Excerpts from a dataset
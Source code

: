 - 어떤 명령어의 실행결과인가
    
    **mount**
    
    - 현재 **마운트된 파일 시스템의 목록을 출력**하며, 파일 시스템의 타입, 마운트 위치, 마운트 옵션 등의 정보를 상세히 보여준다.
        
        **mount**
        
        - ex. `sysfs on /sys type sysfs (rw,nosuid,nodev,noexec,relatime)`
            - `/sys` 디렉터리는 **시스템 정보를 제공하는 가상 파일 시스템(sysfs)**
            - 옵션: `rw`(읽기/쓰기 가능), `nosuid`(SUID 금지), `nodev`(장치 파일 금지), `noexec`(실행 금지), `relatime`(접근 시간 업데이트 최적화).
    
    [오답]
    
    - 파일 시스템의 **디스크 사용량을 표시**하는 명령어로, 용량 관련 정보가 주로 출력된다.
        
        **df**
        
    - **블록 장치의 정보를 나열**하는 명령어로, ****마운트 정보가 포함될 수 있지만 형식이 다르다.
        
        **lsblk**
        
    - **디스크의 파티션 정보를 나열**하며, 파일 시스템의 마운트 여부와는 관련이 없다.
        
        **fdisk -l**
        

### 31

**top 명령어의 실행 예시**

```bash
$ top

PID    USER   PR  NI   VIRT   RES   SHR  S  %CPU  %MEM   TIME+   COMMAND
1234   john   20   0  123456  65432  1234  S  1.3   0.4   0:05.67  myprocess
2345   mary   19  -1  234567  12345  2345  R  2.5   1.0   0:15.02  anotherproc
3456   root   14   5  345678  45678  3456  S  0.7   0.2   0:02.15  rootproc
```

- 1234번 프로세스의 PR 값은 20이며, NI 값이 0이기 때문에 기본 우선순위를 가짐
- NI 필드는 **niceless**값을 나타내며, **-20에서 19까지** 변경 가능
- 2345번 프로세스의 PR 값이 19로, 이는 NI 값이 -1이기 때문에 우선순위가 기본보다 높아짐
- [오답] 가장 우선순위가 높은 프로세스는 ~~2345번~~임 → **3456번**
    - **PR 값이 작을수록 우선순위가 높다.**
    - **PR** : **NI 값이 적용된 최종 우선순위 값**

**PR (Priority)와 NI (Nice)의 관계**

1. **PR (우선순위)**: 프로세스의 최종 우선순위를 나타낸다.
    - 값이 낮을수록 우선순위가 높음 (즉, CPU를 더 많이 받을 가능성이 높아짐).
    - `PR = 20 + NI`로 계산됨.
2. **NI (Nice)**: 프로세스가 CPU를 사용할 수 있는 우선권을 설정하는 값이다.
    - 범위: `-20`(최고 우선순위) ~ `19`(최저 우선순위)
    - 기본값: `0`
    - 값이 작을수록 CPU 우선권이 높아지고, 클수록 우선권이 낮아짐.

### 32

==

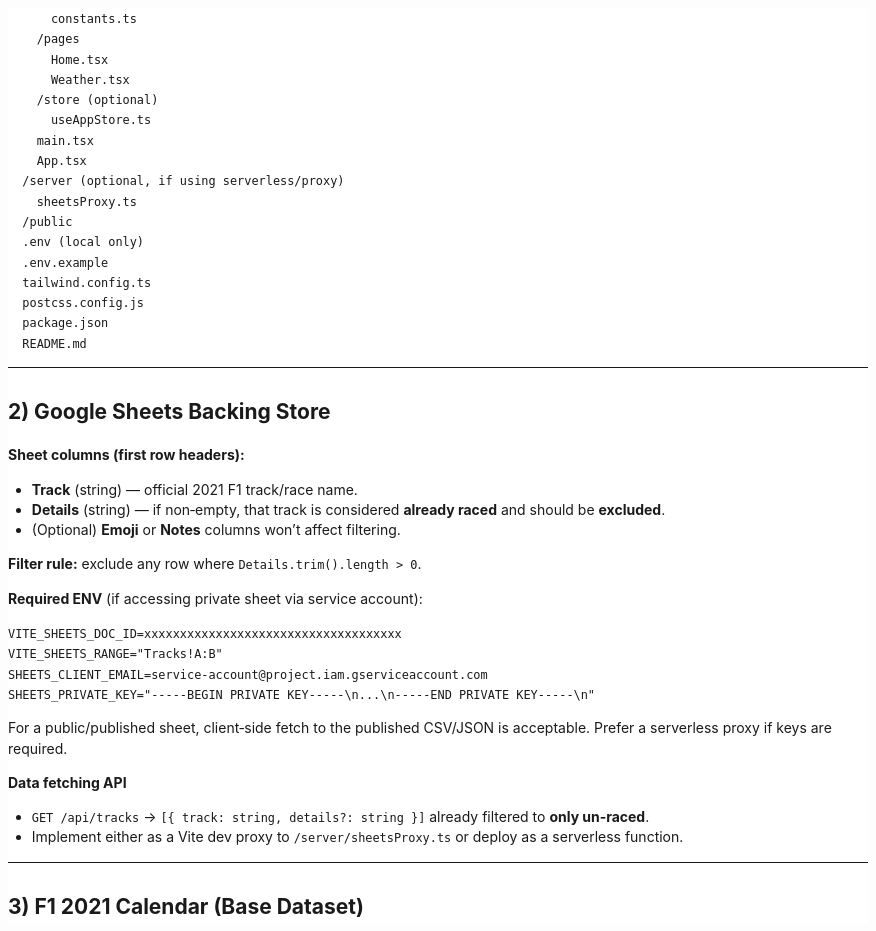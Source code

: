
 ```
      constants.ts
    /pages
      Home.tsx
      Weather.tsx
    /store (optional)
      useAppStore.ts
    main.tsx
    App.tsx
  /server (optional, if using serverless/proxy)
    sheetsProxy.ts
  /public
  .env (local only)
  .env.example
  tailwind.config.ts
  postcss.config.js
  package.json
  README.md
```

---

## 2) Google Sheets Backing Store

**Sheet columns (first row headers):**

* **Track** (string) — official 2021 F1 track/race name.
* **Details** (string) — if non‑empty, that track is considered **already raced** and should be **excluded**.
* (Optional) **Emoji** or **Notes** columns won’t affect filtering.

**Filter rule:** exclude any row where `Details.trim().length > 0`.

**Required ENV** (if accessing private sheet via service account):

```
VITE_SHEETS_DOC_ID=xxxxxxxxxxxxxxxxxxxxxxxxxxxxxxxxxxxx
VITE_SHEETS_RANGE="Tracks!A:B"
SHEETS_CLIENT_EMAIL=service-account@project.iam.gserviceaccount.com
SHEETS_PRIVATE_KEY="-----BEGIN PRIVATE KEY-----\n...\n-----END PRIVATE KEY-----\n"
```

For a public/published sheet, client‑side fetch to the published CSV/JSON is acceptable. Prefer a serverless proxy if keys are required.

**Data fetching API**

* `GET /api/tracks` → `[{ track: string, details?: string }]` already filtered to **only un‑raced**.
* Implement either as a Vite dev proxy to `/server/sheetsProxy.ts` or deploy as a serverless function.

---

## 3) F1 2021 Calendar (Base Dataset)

...

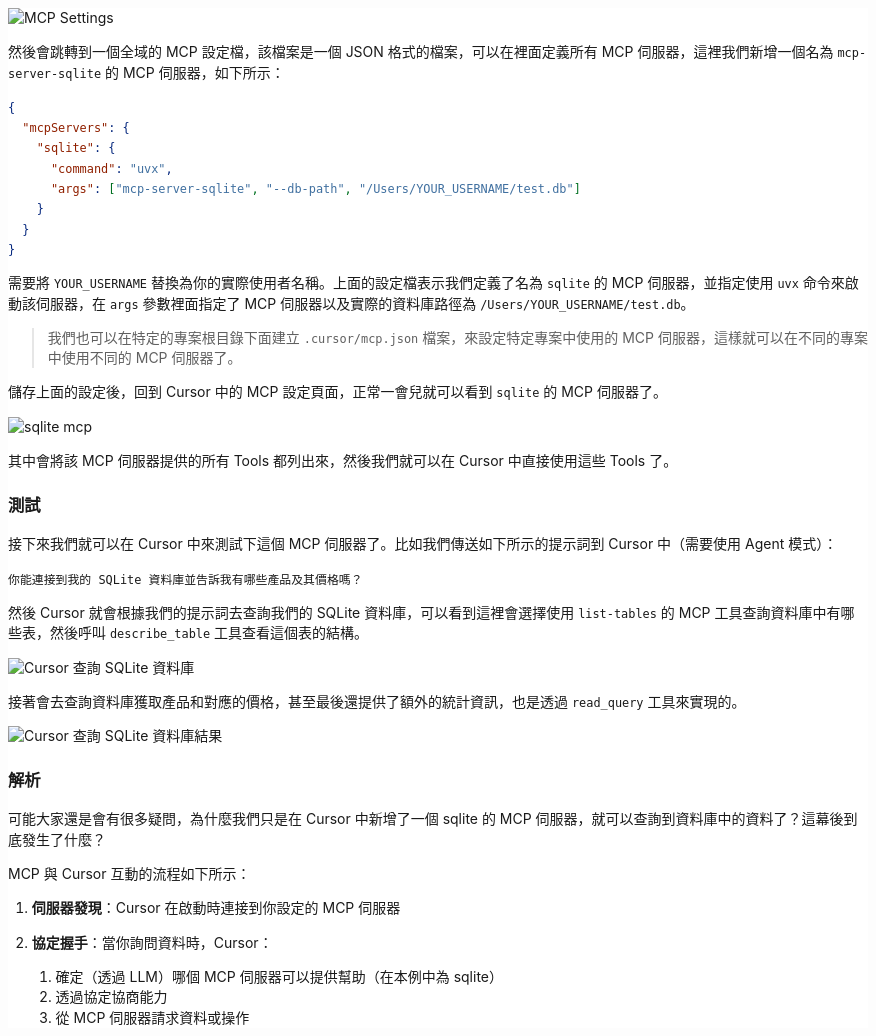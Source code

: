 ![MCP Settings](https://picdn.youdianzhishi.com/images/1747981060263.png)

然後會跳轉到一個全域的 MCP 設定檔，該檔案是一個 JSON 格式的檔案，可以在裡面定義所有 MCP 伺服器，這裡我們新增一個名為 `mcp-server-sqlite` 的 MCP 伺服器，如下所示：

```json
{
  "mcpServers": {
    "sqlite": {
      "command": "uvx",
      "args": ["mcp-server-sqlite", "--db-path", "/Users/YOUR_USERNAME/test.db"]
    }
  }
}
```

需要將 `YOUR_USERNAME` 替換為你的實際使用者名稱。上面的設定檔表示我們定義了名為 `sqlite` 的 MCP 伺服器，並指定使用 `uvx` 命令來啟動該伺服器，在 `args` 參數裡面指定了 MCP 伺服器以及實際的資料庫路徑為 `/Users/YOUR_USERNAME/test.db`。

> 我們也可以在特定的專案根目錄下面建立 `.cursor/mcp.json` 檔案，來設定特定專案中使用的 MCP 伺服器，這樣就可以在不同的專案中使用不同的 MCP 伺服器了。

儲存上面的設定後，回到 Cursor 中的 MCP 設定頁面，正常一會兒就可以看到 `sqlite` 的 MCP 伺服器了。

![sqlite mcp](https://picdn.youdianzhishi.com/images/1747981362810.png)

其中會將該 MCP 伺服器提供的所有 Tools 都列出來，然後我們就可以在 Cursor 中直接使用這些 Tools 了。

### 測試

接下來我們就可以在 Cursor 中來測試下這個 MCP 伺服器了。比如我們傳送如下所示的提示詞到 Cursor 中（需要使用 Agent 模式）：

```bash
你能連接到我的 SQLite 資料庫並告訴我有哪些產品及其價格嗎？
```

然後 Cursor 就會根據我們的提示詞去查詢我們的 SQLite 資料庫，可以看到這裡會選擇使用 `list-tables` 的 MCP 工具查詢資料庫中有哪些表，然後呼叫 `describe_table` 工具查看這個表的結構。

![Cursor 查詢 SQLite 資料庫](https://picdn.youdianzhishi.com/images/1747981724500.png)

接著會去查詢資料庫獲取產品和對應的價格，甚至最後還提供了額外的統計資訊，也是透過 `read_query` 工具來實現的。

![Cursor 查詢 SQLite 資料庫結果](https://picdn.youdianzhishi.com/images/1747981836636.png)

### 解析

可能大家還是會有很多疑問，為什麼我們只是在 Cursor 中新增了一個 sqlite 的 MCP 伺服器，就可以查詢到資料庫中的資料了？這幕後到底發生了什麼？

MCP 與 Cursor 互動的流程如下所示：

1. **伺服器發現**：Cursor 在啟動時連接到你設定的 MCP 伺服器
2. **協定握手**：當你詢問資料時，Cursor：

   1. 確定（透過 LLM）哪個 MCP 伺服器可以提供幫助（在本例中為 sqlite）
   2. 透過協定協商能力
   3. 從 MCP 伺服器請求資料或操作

> **ABOUT THIS TASK**: Search the entries for the word "account", then list each line that holds it.

> **RESULT**:
**Required ENV** (if accessing private sheet via service account):
SHEETS_CLIENT_EMAIL=service-account@project.iam.gserviceaccount.com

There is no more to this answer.